The next village is Barbizon, the most renowned place in all the Fontainebleau region; a name full of romantic associations. It is utterly vulgarised, like Stratford-on-Avon. “Les Charmettes” has become a fashionable hotel with a private theatre and an orchestra during dinner. What would Rousseau, Daubigny and Millet say if they could see it now? Curiosity shops, art exhibitions, and a very large café! An appalling light railway, and all over everything the sticky slime of sophistication! Walking about the lanes you have glimpses of superb studio interiors, furnished doubtless by Waring or Lazard. Indeed Barbizon has now become naught but a target for the staring eyes of tourists from Arizona, and a place of abode for persons whose mentality leads them to believe that the atmosphere of this village is favourable to high-class painting.

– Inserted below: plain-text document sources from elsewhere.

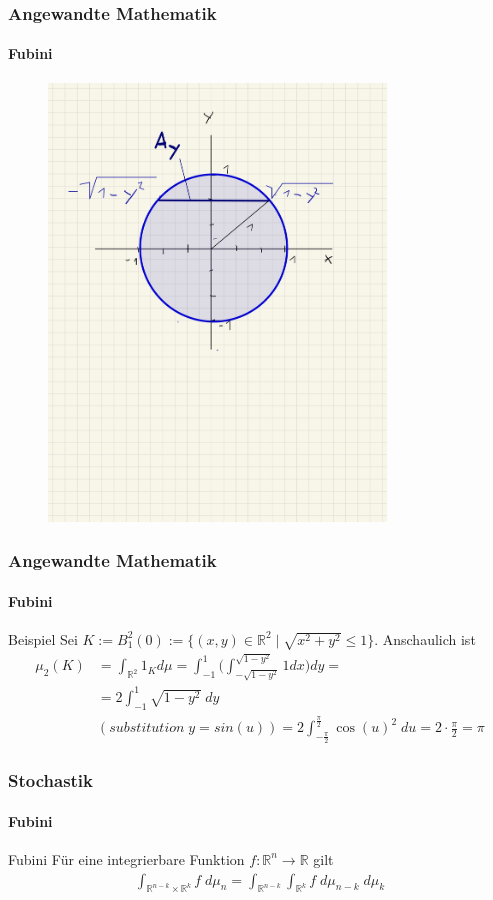 \documentclass{beamer}
\begin{document}
\begin{frame}
    \frametitle{Angewandte Mathematik}
\framesubtitle{Fubini}
\begin{figure}[H]
      \centering
    \includegraphics[width=0.8\textwidth]{img/Kreis}
\end{figure}
 \end{frame}

 \begin{frame}
    \frametitle{Angewandte Mathematik}
    \framesubtitle{Fubini}
    \begin{block}{Beispiel}
Sei $K := B^2_1(0) := \{   (x,y) \in \mathbb{R}^2 \; | \; \sqrt{x^2 + y^2 } \leq 1\}$. Anschaulich ist
\begin{align*}
\mu_2(K) &  = \int_{\mathbb{R}^2} 1_K  d \mu =  \int_{-1}^{1} \biggl ( \int_{-\sqrt{1- y^2}}^{\sqrt{1- y^2}} 1 dx \biggr ) dy = \\ 
& =  2 \int_{-1}^{1}  \sqrt{1 - y^2}   \; dy  \\ 
 & (substitution \;   y = sin(u)) =   2 \int_{-\frac{\pi}{2}}^{\frac{\pi}{2}}   \cos(u)^2   \; du = 2 \cdot \frac{\pi}{2} = \pi
\end{align*}
\end{block}
 \end{frame}
 
 \begin{frame}
    \frametitle{Stochastik}
\framesubtitle{Fubini}
    \begin{block}{Fubini}
        Für eine integrierbare Funktion $f: \mathbb{R}^n \to \mathbb{R}$ gilt
        \begin{align*}
        \int_{\mathbb{R}^{n-k} \times \mathbb{R}^{k}} f \; d\mu_n  =  \int_{\mathbb{R}^{n-k}}  \int_{\mathbb{R}^k}  f \; d\mu_{n-k} \;  d\mu_k  
        \end{align*}
    \end{block}

\end{frame}
\end{document}
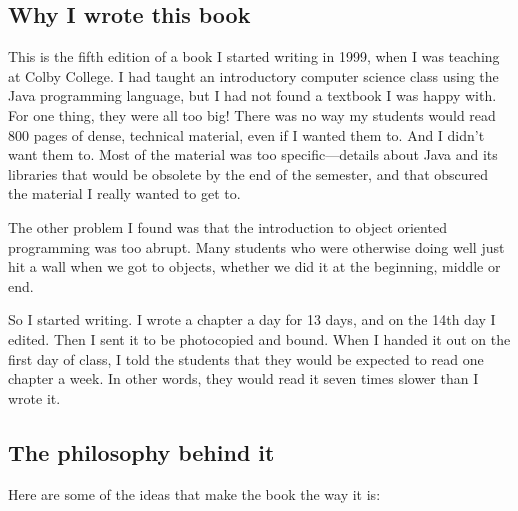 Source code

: \documentclass[12pt]{book}
\theoremstyle{definition}
\begin{document}
\subsection*{Why I wrote this book}

This is the fifth edition of a book I started writing in 1999,
when I was teaching at Colby College.  I had taught an introductory
computer science class using the Java programming language, but I
had not found a textbook I was happy with.  For one thing,
they were all too big!  There was no way my students would read
800 pages of dense, technical material, even if I wanted them to.
And I didn't want them to.  Most of the material was too
specific---details about Java and its libraries that would be obsolete
by the end of the semester, and that obscured the material I really
wanted to get to.

The other problem I found was that the introduction to object
oriented programming was too abrupt.  Many students who were otherwise
doing well just hit a wall when we got to objects, whether we did
it at the beginning, middle or end.

So I started writing.  I wrote a chapter a day for 13 days, and on
the 14th day I edited.  Then I sent it to be photocopied and bound.
When I handed it out on the first day of class, I told the students
that they would be expected to read one chapter a week.  In other
words, they would read it seven times slower than I wrote it.


\subsection*{The philosophy behind it}

Here are some of the ideas that make the book the way it is:
\end{document}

All the country round about here is exquisite. I have seen purple mornings in the fields nearly as good as any that Millet ever painted. A lane westward should be followed so that other nice average villages, St. Martin-en-Bière and Fleury-en-Bière can be seen. At Fleury there is a glorious castle, partly falling to ruin, and partly in process of restoration. Thence, south-easterly, to Arbonne.






Arbonne is only a few miles from Barbizon, and I fancy that it resembles what Barbizon used to be before Barbizon was discovered by London and New York. It is a long, straggling place, with one impossible and one quite possible hotel. As a field of action for the tramping painter I should say that it is unsurpassed in the department. From Arbonne you must cross another arm of the forest, and pass from the department of Seine-et-Marne to that of Seine-et-Oise, to the market town of Milly. From Milly onwards the human interest is less than the landscape interest until you come to Chapelle-la-Reine; from there you are soon at Larchant, whose ruined cathedral is one of the leading attractions of the forest edge.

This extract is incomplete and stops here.